▶ **Given data**
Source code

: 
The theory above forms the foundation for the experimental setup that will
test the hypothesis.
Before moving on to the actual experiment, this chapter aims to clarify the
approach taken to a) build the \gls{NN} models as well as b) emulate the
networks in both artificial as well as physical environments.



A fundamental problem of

...

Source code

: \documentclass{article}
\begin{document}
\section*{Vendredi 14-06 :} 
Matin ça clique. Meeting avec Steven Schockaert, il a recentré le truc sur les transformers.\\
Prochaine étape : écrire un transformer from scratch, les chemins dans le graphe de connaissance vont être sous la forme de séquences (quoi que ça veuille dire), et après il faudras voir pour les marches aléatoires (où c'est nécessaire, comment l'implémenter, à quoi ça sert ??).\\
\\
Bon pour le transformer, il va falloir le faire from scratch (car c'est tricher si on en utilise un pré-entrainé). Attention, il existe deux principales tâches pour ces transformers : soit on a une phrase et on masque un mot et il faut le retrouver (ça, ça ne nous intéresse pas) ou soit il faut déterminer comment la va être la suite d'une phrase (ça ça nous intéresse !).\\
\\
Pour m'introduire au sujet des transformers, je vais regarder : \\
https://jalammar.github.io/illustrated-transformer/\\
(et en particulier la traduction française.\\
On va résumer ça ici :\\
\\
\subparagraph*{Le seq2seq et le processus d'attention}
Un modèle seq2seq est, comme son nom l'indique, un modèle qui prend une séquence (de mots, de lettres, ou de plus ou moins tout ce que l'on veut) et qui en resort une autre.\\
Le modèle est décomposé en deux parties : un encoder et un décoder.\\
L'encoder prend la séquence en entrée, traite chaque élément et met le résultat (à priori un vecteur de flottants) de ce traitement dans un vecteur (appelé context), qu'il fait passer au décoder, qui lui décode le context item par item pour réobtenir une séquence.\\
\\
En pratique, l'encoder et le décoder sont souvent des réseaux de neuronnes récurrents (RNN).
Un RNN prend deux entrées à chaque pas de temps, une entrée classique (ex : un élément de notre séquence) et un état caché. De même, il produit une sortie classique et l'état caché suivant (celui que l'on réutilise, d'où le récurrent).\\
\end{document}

▶ **What you are asked to do**
Please tally the lines of the listing that include the string "élément". Give the total alone.

▶ **Final answer**
2